Stored data entries:
++++++++++

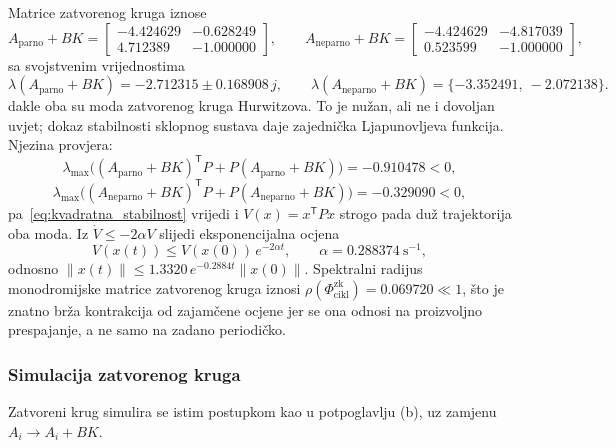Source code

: Matrice zatvorenog kruga iznose
\begin{equation}
A_{\mathrm{parno}} + BK = \begin{bmatrix} -4.424629 & -0.628249 \\ 4.712389 & -1.000000 \end{bmatrix}, \qquad
A_{\mathrm{neparno}} + BK = \begin{bmatrix} -4.424629 & -4.817039 \\ 0.523599 & -1.000000 \end{bmatrix},
\end{equation}
sa svojstvenim vrijednostima
{\small
\begin{equation}
\lambda(A_{\mathrm{parno}} + BK) = -2.712315 \pm 0.168908\, j, \qquad
\lambda(A_{\mathrm{neparno}} + BK) = \{-3.352491,\ -2.072138\}.
\end{equation}
}
dakle oba su moda zatvorenog kruga Hurwitzova. To je nužan, ali ne i dovoljan uvjet; dokaz stabilnosti sklopnog sustava daje zajednička Ljapunovljeva funkcija. Njezina provjera:
\begin{equation}
\lambda_{\max}\big( (A_{\mathrm{parno}} + BK)^{\mathsf{T}} P + P (A_{\mathrm{parno}} + BK) \big) = -0.910478 < 0,
\end{equation}
\begin{equation}
\lambda_{\max}\big( (A_{\mathrm{neparno}} + BK)^{\mathsf{T}} P + P (A_{\mathrm{neparno}} + BK) \big) = -0.329090 < 0,
\end{equation}
pa~\eqref{eq:kvadratna_stabilnost} vrijedi i $V(x) = x^{\mathsf{T}} P x$ strogo pada duž trajektorija oba moda. Iz $\dot{V} \leq -2\alpha V$ slijedi eksponencijalna ocjena
\begin{equation}
V(x(t)) \leq V(x(0))\, e^{-2\alpha t}, \qquad \alpha = 0.288374\ \mathrm{s}^{-1},
\end{equation}
odnosno $\|x(t)\| \leq 1.3320\, e^{-0.2884 t} \|x(0)\|$. Spektralni radijus monodromijske matrice zatvorenog kruga iznosi $\rho(\Phi_{\mathrm{cikl}}^{\mathrm{zk}}) = 0.069720 \ll 1$, što je znatno brža kontrakcija od zajamčene ocjene jer se ona odnosi na proizvoljno prespajanje, a ne samo na zadano periodičko.

\subsubsection{Simulacija zatvorenog kruga}

Zatvoreni krug simulira se istim postupkom kao u potpoglavlju (b), uz zamjenu $A_i \rightarrow A_i + BK$.

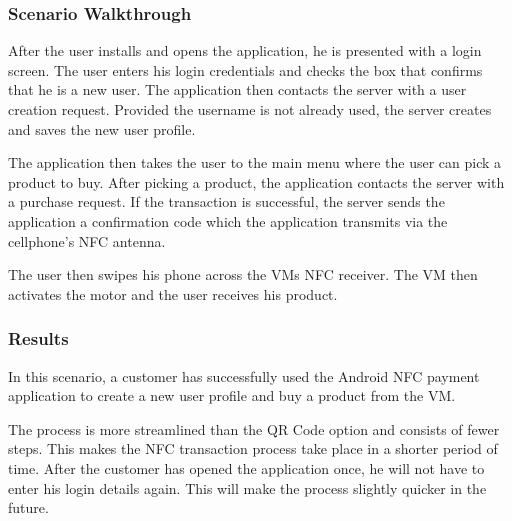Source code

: \subsubsection{Scenario Walkthrough}

After the user installs and opens the application, he is presented with a login
screen. The user enters his login credentials and checks the box that confirms
that he is a new user. The application then contacts the server with a user
creation request. Provided the username is not already used, the server creates
and saves the new user profile.

The application then takes the user to the main menu where the user can pick
a product to buy. After picking a product, the application contacts the server
with a purchase request. If the transaction is successful, the server sends the
application a confirmation code which the application transmits via the
cellphone's NFC antenna.

The user then swipes his phone across the VMs NFC receiver. The
VM then activates the motor and the user receives his product. 

\subsubsection{Results}

In this scenario, a customer has successfully used the Android NFC payment application to
create a new user profile and buy a product from the VM. 

The process is more streamlined than the QR Code option and consists of fewer steps. This
makes the NFC transaction process take place in a shorter period of time. After the
customer has opened the application once, he will not have to enter his login details
again. This will make the process slightly quicker in the future.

++++++++++

Exercise brief: Could you set down every record above word for word, leaving out the pictures?

Solution for this problem:
Source code

: Matrice zatvorenog kruga iznose
\begin{equation}
A_{\mathrm{parno}} + BK = \begin{bmatrix} -4.424629 & -0.628249 \\ 4.712389 & -1.000000 \end{bmatrix}, \qquad
A_{\mathrm{neparno}} + BK = \begin{bmatrix} -4.424629 & -4.817039 \\ 0.523599 & -1.000000 \end{bmatrix},
\end{equation}
sa svojstvenim vrijednostima
{\small
\begin{equation}
\lambda(A_{\mathrm{parno}} + BK) = -2.712315 \pm 0.168908\, j, \qquad
\lambda(A_{\mathrm{neparno}} + BK) = \{-3.352491,\ -2.072138\}.
\end{equation}
}
dakle oba su moda zatvorenog kruga Hurwitzova. To je nužan, ali ne i dovoljan uvjet; dokaz stabilnosti sklopnog sustava daje zajednička Ljapunovljeva funkcija. Njezina provjera:
\begin{equation}
\lambda_{\max}\big( (A_{\mathrm{parno}} + BK)^{\mathsf{T}} P + P (A_{\mathrm{parno}} + BK) \big) = -0.910478 < 0,
\end{equation}
\begin{equation}
\lambda_{\max}\big( (A_{\mathrm{neparno}} + BK)^{\mathsf{T}} P + P (A_{\mathrm{neparno}} + BK) \big) = -0.329090 < 0,
\end{equation}
pa~\eqref{eq:kvadratna_stabilnost} vrijedi i $V(x) = x^{\mathsf{T}} P x$ strogo pada duž trajektorija oba moda. Iz $\dot{V} \leq -2\alpha V$ slijedi eksponencijalna ocjena
\begin{equation}
V(x(t)) \leq V(x(0))\, e^{-2\alpha t}, \qquad \alpha = 0.288374\ \mathrm{s}^{-1},
\end{equation}
odnosno $\|x(t)\| \leq 1.3320\, e^{-0.2884 t} \|x(0)\|$. Spektralni radijus monodromijske matrice zatvorenog kruga iznosi $\rho(\Phi_{\mathrm{cikl}}^{\mathrm{zk}}) = 0.069720 \ll 1$, što je znatno brža kontrakcija od zajamčene ocjene jer se ona odnosi na proizvoljno prespajanje, a ne samo na zadano periodičko.

\subsubsection{Simulacija zatvorenog kruga}

Zatvoreni krug simulira se istim postupkom kao u potpoglavlju (b), uz zamjenu $A_i \rightarrow A_i + BK$.

Source code

: \subsubsection{Scenario Walkthrough}

After the user installs and opens the application, he is presented with a login
screen. The user enters his login credentials and checks the box that confirms
that he is a new user. The application then contacts the server with a user
creation request. Provided the username is not already used, the server creates
and saves the new user profile.

The application then takes the user to the main menu where the user can pick
a product to buy. After picking a product, the application contacts the server
with a purchase request. If the transaction is successful, the server sends the
application a confirmation code which the application transmits via the
cellphone's NFC antenna.

The user then swipes his phone across the VMs NFC receiver. The
VM then activates the motor and the user receives his product. 

\subsubsection{Results}

In this scenario, a customer has successfully used the Android NFC payment application to
create a new user profile and buy a product from the VM. 

The process is more streamlined than the QR Code option and consists of fewer steps. This
makes the NFC transaction process take place in a shorter period of time. After the
customer has opened the application once, he will not have to enter his login details
again. This will make the process slightly quicker in the future.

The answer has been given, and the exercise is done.